# dealing with fear?



## pauldobe (Nov 30, 2011)

mutt has had fear since she was brought home from adoption, but until after the day after it didn't start being a problem. at the time she was still a puppy, didn't get settled in yet, we were on a walk and she was attacked by 3 of my neighbors dogs that are ALWAYS off leash. these people think that because they're hunters that murder things and abuse their dogs that they're above using a leash/the dog listens.(but they don't)

these 3...things caused it and continue to harass my dog and my, though not biting they will charge and tackle her, growling/snapping, dogs that are on leash are aggressive to and it scares her.

if the dogs don't get in her face when they run up to her she's still scared but doesn't react as badly, there's ones that she knows won't hurt her so she tries to stay calm. people tell me to get a prong/choke and jerk her with it whenever she reacts "aggressively" but is confused why, it's not aggression and punishing her for being fearful for good reason is mean...
typically she wears a gentle leader, if problem happens I'll have her sit/lay down and distract her with treats, hang onto it really close to keep her from looking at what's bothering her...it works but doesn't make the fear go away...

any suggestions for helping with this? she's good inside, takes time to warm up but once she knows someone she's very cuddly with them. thing is, we don't have any dogs balanced enough to use as a example to socialize her more because they're aggressive or too high strung(she HATES when other dogs get in her face)so when people say to use another dog...that's not an option. don't wish to use negative correction, but doesn't know what to do. she's gotten better from how she was originally but wants her to be able to be without fear one day...


----------



## xchairity_casex (Oct 8, 2011)

i agree you should not be punishing her you need to teach her posative assotations with other dogs.
what i do since where i live there are NO puppy socielizing classes or obedience training classes to take new puppies to to socieliz i put ads on craigslist what im looking for
"looking for a nice,sociel,mellow dog to meet and greet with my new puppy in (area i live)"

i got quite a few responses and quite a few doggy freinds for myboy just post an ad for what your looking for like 
"looking for a nice meloow not pushy in your face dog to meet and greet with my dog who si very nervous around other dogs so i can help her overcome her fears"

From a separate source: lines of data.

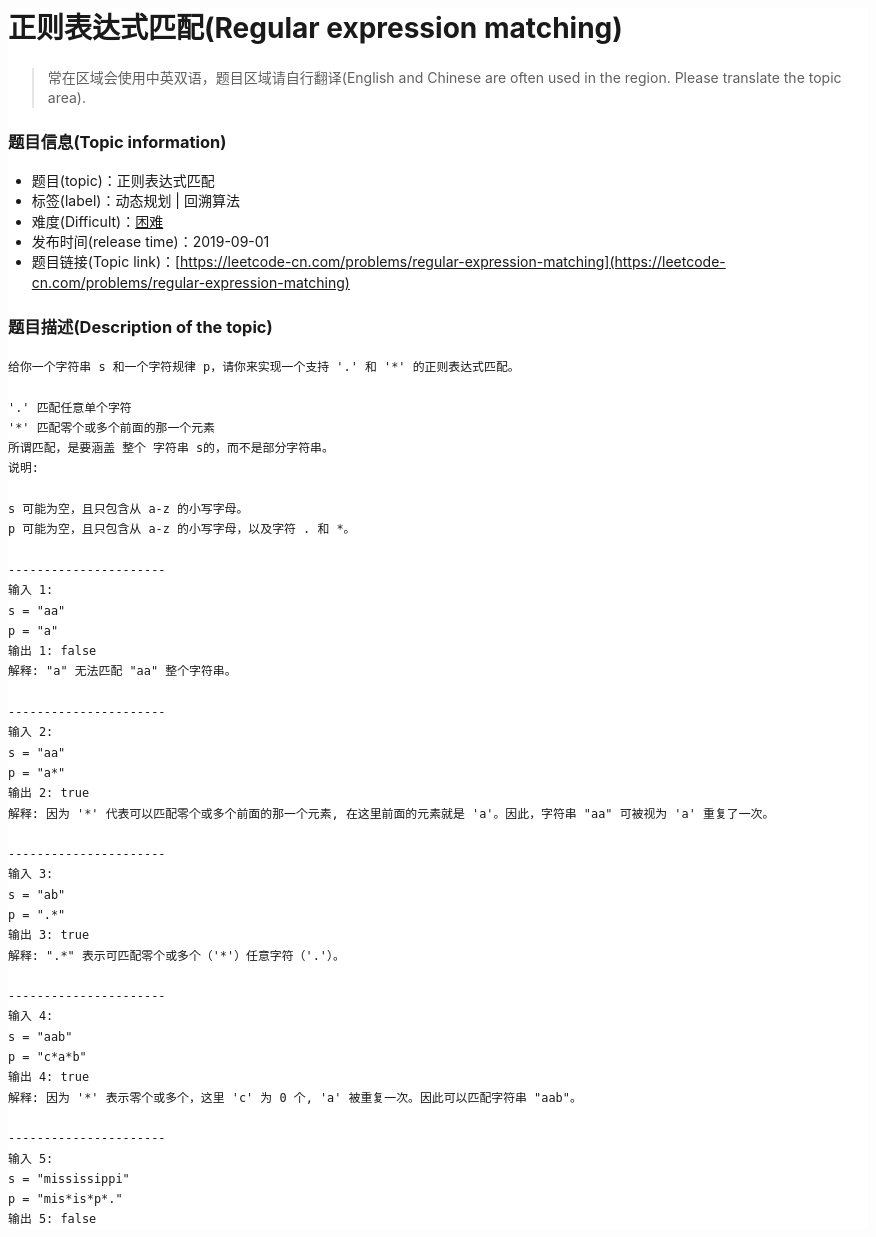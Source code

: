 # 正则表达式匹配(Regular expression matching)
> 常在区域会使用中英双语，题目区域请自行翻译(English and Chinese are often used in the region. Please translate the topic area).    

### 题目信息(Topic information)

- 题目(topic)：正则表达式匹配
- 标签(label)：动态规划 | 回溯算法
- 难度(Difficult)：[困难](../difficult)
- 发布时间(release time)：2019-09-01
- 题目链接(Topic link)：[https://leetcode-cn.com/problems/regular-expression-matching](https://leetcode-cn.com/problems/regular-expression-matching)

### 题目描述(Description of the topic)

```
给你一个字符串 s 和一个字符规律 p，请你来实现一个支持 '.' 和 '*' 的正则表达式匹配。

'.' 匹配任意单个字符
'*' 匹配零个或多个前面的那一个元素
所谓匹配，是要涵盖 整个 字符串 s的，而不是部分字符串。
说明:

s 可能为空，且只包含从 a-z 的小写字母。
p 可能为空，且只包含从 a-z 的小写字母，以及字符 . 和 *。

----------------------
输入 1:
s = "aa"
p = "a"
输出 1: false
解释: "a" 无法匹配 "aa" 整个字符串。

----------------------
输入 2:
s = "aa"
p = "a*"
输出 2: true
解释: 因为 '*' 代表可以匹配零个或多个前面的那一个元素, 在这里前面的元素就是 'a'。因此，字符串 "aa" 可被视为 'a' 重复了一次。

----------------------
输入 3:
s = "ab"
p = ".*"
输出 3: true
解释: ".*" 表示可匹配零个或多个（'*'）任意字符（'.'）。

----------------------
输入 4:
s = "aab"
p = "c*a*b"
输出 4: true
解释: 因为 '*' 表示零个或多个，这里 'c' 为 0 个, 'a' 被重复一次。因此可以匹配字符串 "aab"。

----------------------
输入 5:
s = "mississippi"
p = "mis*is*p*."
输出 5: false

```
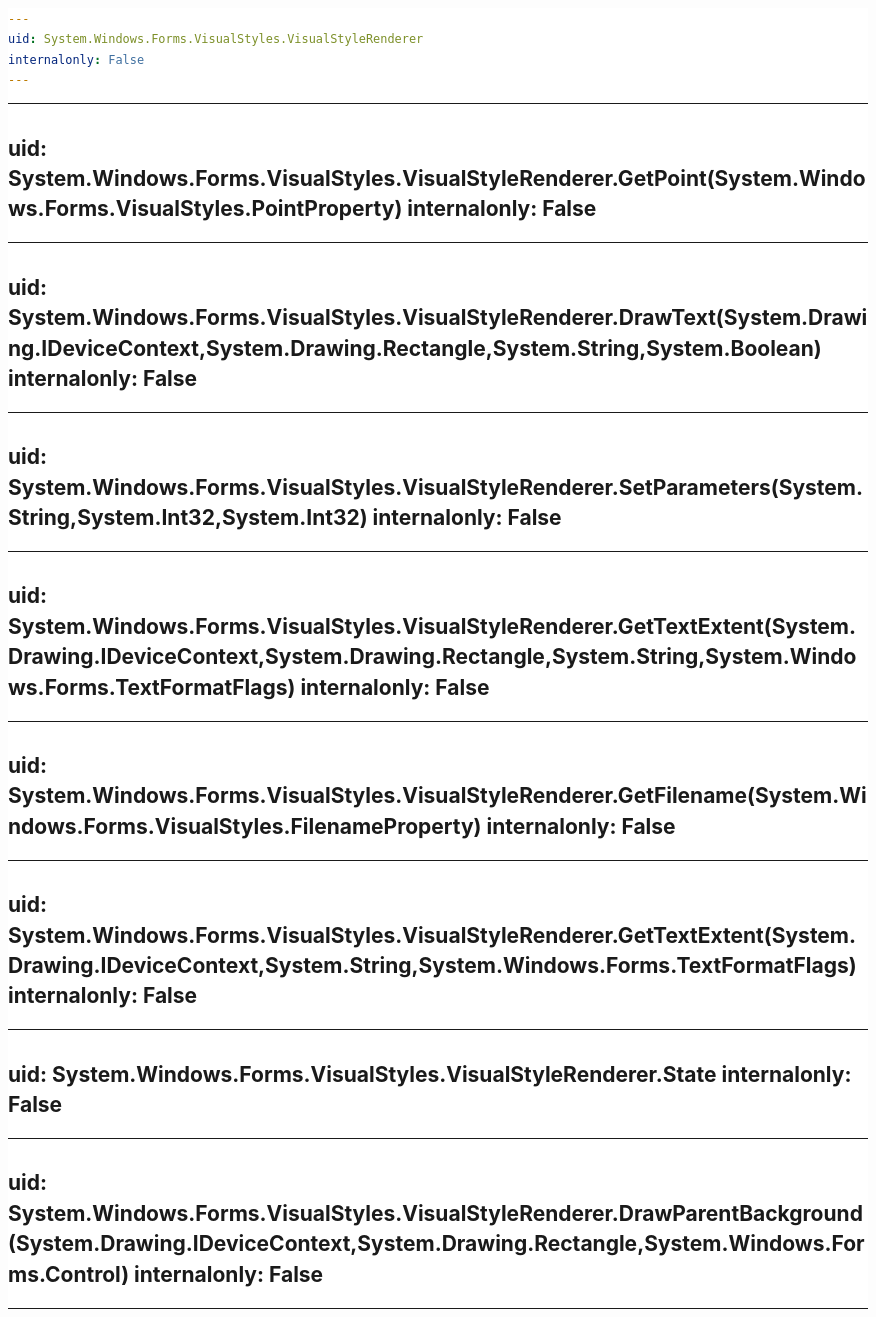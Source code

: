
 ```yaml
---
uid: System.Windows.Forms.VisualStyles.VisualStyleRenderer
internalonly: False
---
```


---
uid: System.Windows.Forms.VisualStyles.VisualStyleRenderer.GetPoint(System.Windows.Forms.VisualStyles.PointProperty)
internalonly: False
---

---
uid: System.Windows.Forms.VisualStyles.VisualStyleRenderer.DrawText(System.Drawing.IDeviceContext,System.Drawing.Rectangle,System.String,System.Boolean)
internalonly: False
---

---
uid: System.Windows.Forms.VisualStyles.VisualStyleRenderer.SetParameters(System.String,System.Int32,System.Int32)
internalonly: False
---

---
uid: System.Windows.Forms.VisualStyles.VisualStyleRenderer.GetTextExtent(System.Drawing.IDeviceContext,System.Drawing.Rectangle,System.String,System.Windows.Forms.TextFormatFlags)
internalonly: False
---

---
uid: System.Windows.Forms.VisualStyles.VisualStyleRenderer.GetFilename(System.Windows.Forms.VisualStyles.FilenameProperty)
internalonly: False
---

---
uid: System.Windows.Forms.VisualStyles.VisualStyleRenderer.GetTextExtent(System.Drawing.IDeviceContext,System.String,System.Windows.Forms.TextFormatFlags)
internalonly: False
---

---
uid: System.Windows.Forms.VisualStyles.VisualStyleRenderer.State
internalonly: False
---

---
uid: System.Windows.Forms.VisualStyles.VisualStyleRenderer.DrawParentBackground(System.Drawing.IDeviceContext,System.Drawing.Rectangle,System.Windows.Forms.Control)
internalonly: False
---

---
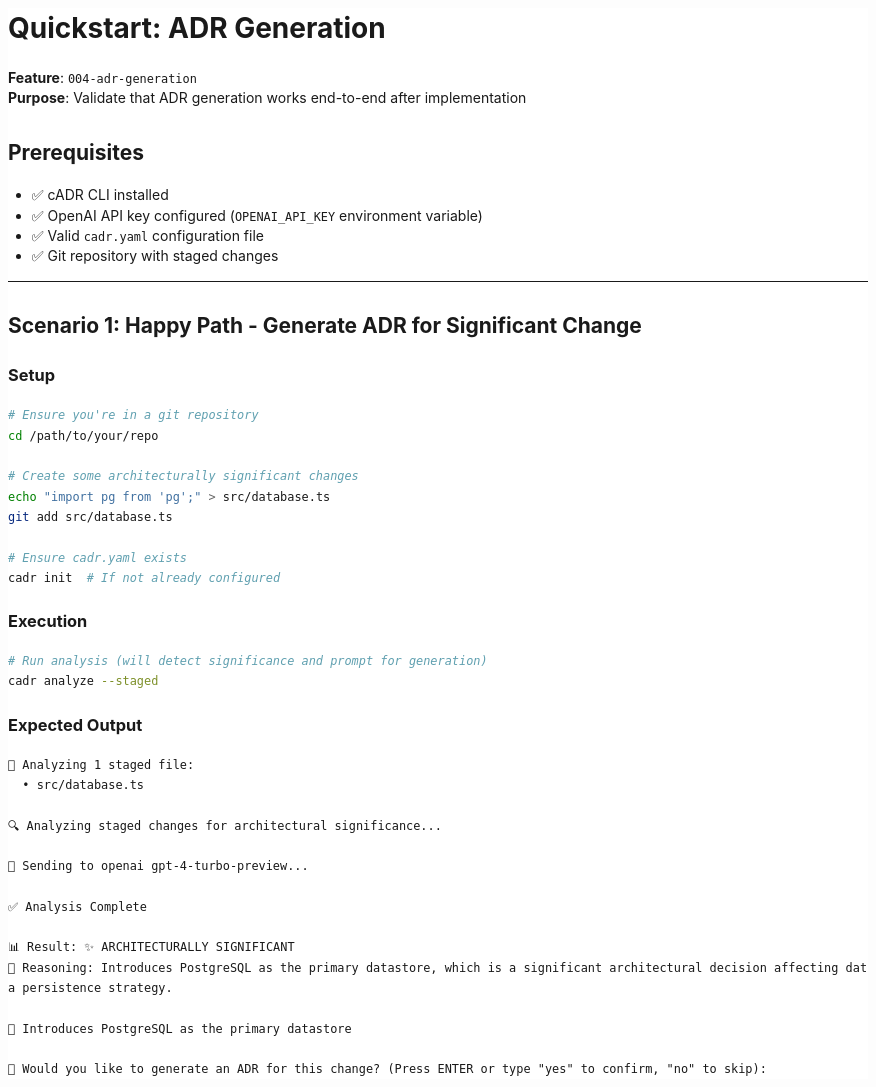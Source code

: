 # Quickstart: ADR Generation

**Feature**: `004-adr-generation`  
**Purpose**: Validate that ADR generation works end-to-end after implementation

## Prerequisites

- ✅ cADR CLI installed
- ✅ OpenAI API key configured (`OPENAI_API_KEY` environment variable)
- ✅ Valid `cadr.yaml` configuration file
- ✅ Git repository with staged changes

---

## Scenario 1: Happy Path - Generate ADR for Significant Change

### Setup
```bash
# Ensure you're in a git repository
cd /path/to/your/repo

# Create some architecturally significant changes
echo "import pg from 'pg';" > src/database.ts
git add src/database.ts

# Ensure cadr.yaml exists
cadr init  # If not already configured
```

### Execution
```bash
# Run analysis (will detect significance and prompt for generation)
cadr analyze --staged
```

### Expected Output
```
📝 Analyzing 1 staged file:
  • src/database.ts

🔍 Analyzing staged changes for architectural significance...

🤖 Sending to openai gpt-4-turbo-preview...

✅ Analysis Complete

📊 Result: ✨ ARCHITECTURALLY SIGNIFICANT
💭 Reasoning: Introduces PostgreSQL as the primary datastore, which is a significant architectural decision affecting data persistence strategy.

💭 Introduces PostgreSQL as the primary datastore

📝 Would you like to generate an ADR for this change? (Press ENTER or type "yes" to confirm, "no" to skip): 
```
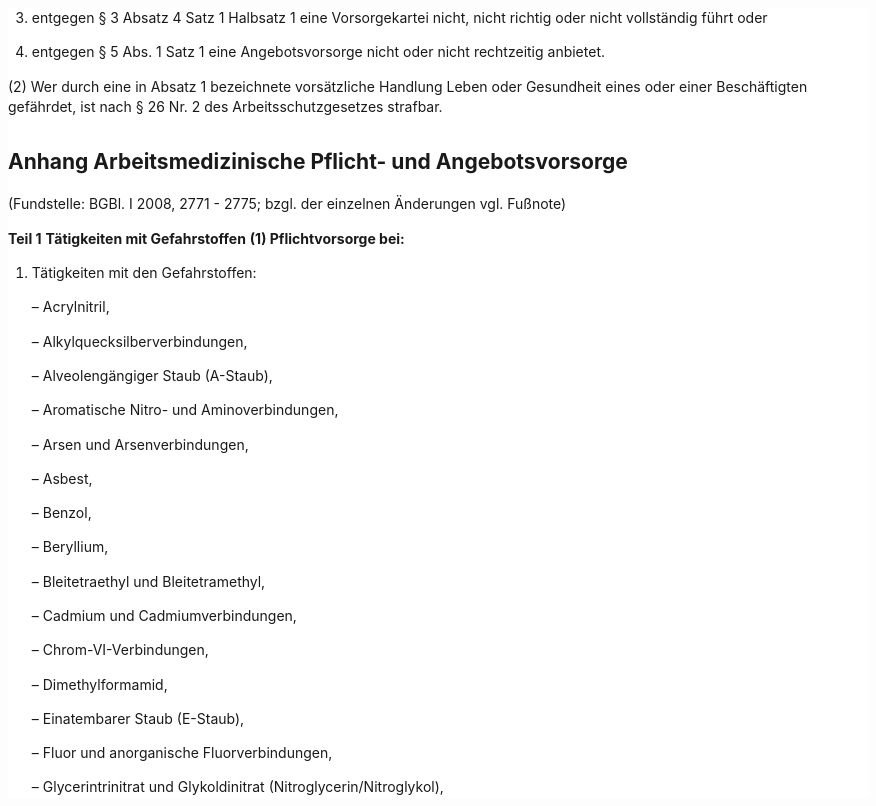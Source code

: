 3.  entgegen § 3 Absatz 4 Satz 1 Halbsatz 1 eine Vorsorgekartei nicht, nicht richtig oder nicht vollständig führt oder


4.  entgegen § 5 Abs. 1 Satz 1 eine Angebotsvorsorge nicht oder nicht rechtzeitig anbietet.




(2) Wer durch eine in Absatz 1 bezeichnete vorsätzliche Handlung Leben oder Gesundheit eines oder einer Beschäftigten gefährdet, ist nach § 26 Nr. 2 des Arbeitsschutzgesetzes strafbar.


## Anhang Arbeitsmedizinische Pflicht- und Angebotsvorsorge

(Fundstelle: BGBl. I 2008, 2771 - 2775;
bzgl. der einzelnen Änderungen vgl. Fußnote)

**Teil 1**
**Tätigkeiten mit Gefahrstoffen**
**(1) Pflichtvorsorge bei:**

1.  Tätigkeiten mit den Gefahrstoffen:

    –   Acrylnitril,


    –   Alkylquecksilberverbindungen,


    –   Alveolengängiger Staub (A-Staub),


    –   Aromatische Nitro- und Aminoverbindungen,


    –   Arsen und Arsenverbindungen,


    –   Asbest,


    –   Benzol,


    –   Beryllium,


    –   Bleitetraethyl und Bleitetramethyl,


    –   Cadmium und Cadmiumverbindungen,


    –   Chrom-VI-Verbindungen,


    –   Dimethylformamid,


    –   Einatembarer Staub (E-Staub),


    –   Fluor und anorganische Fluorverbindungen,


    –   Glycerintrinitrat und Glykoldinitrat (Nitroglycerin/Nitroglykol),
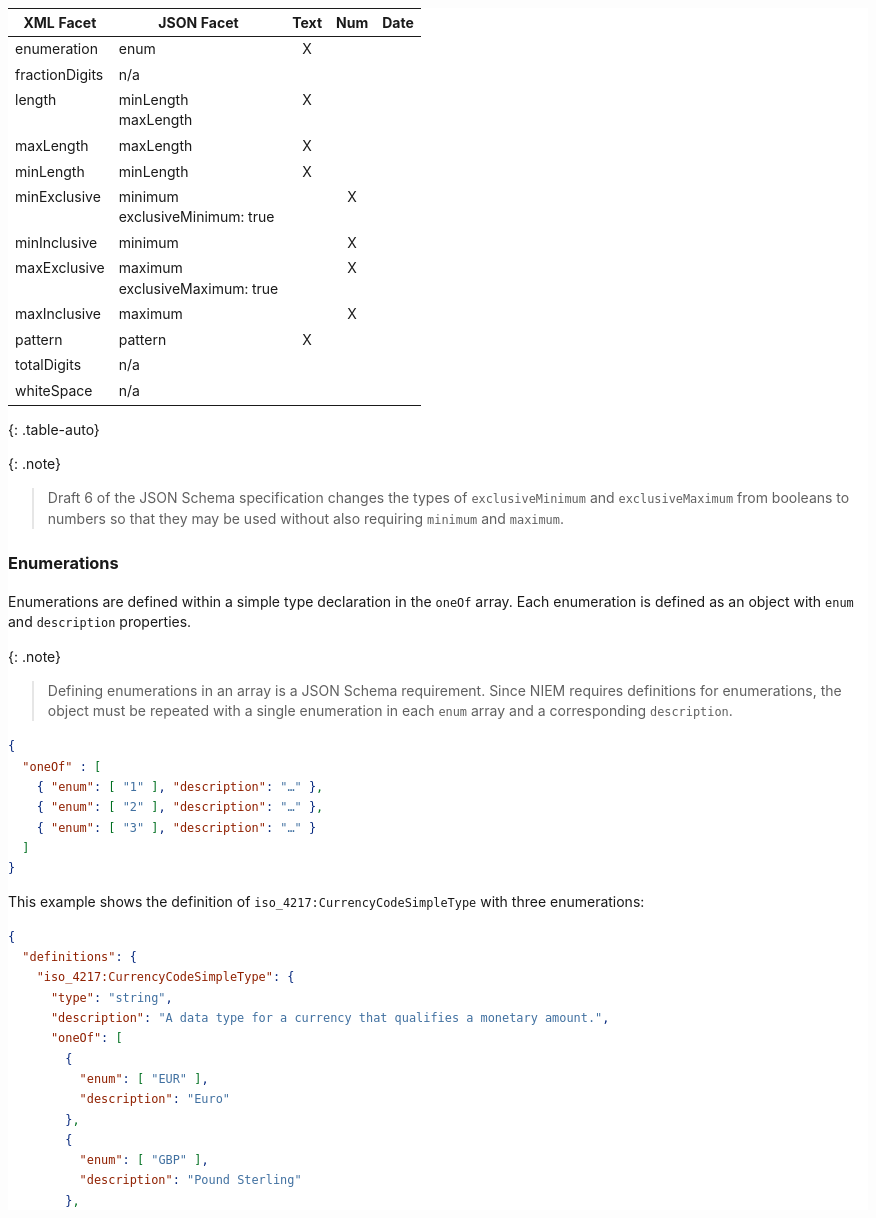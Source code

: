 | XML Facet      | JSON Facet | Text | Num | Date |
| -------------- | ---------- |:----:|:---:|:----:|
| enumeration    | enum       |   X  |     |      |
| fractionDigits | n/a        |      |     |      |
| length         | minLength<br>maxLength| X | |  |
| maxLength      | maxLength  |   X  |     |      |
| minLength      | minLength  |   X  |     |      |
| minExclusive   | minimum<br>exclusiveMinimum: true |  | X |   |
| minInclusive   | minimum    |      |  X  |      |
| maxExclusive   | maximum<br>exclusiveMaximum: true |  | X |   |
| maxInclusive   | maximum    |      |  X  |      |
| pattern        | pattern    |   X  |     |      |
| totalDigits    | n/a        |      |     |      |
| whiteSpace     | n/a        |      |     |      |
{: .table-auto}

{: .note}
>Draft 6 of the JSON Schema specification changes the types of `exclusiveMinimum` and `exclusiveMaximum` from booleans to numbers so that they may be used without also requiring `minimum` and `maximum`.

### Enumerations

Enumerations are defined within a simple type declaration in the `oneOf` array.  Each enumeration is defined as an object with `enum` and `description` properties.

{: .note}
> Defining enumerations in an array is a JSON Schema requirement.  Since NIEM requires definitions for enumerations, the object must be repeated with a single enumeration in each `enum` array and a corresponding `description`.

```json
{
  "oneOf" : [
    { "enum": [ "1" ], "description": "…" },
    { "enum": [ "2" ], "description": "…" },
    { "enum": [ "3" ], "description": "…" }
  ]
}
```

This example shows the definition of `iso_4217:CurrencyCodeSimpleType` with three enumerations:

```json
{
  "definitions": {
    "iso_4217:CurrencyCodeSimpleType": {
      "type": "string",
      "description": "A data type for a currency that qualifies a monetary amount.",
      "oneOf": [
        {
          "enum": [ "EUR" ],
          "description": "Euro"
        },
        {
          "enum": [ "GBP" ],
          "description": "Pound Sterling"
        },
```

once you find a nice doggy buddy use posative reinforcment bring lots of treats and praise everytime she is calm and intrested in the other dog reward her,praise her if seh begins getting to overwelmed jsut stop the interaction and take her away from it you dont want to set her up to fail she can only take so much before she snaps so keep things short,slow and posative and work your way up from there. and dont stop after finding one good doggy buddy to help her find as many as you can but only start with one lets say you find a nice doggy buddy whom ill call sam take a few weeks of working with her and only sam once seh is comfortable around him find another doggy buddy and let ehr meet that doggy buddy take her to both sam and lets say lola back and forth for a few weeks once those interactions and time are going well ring in a third doggy buddy and so on and so forth.


----------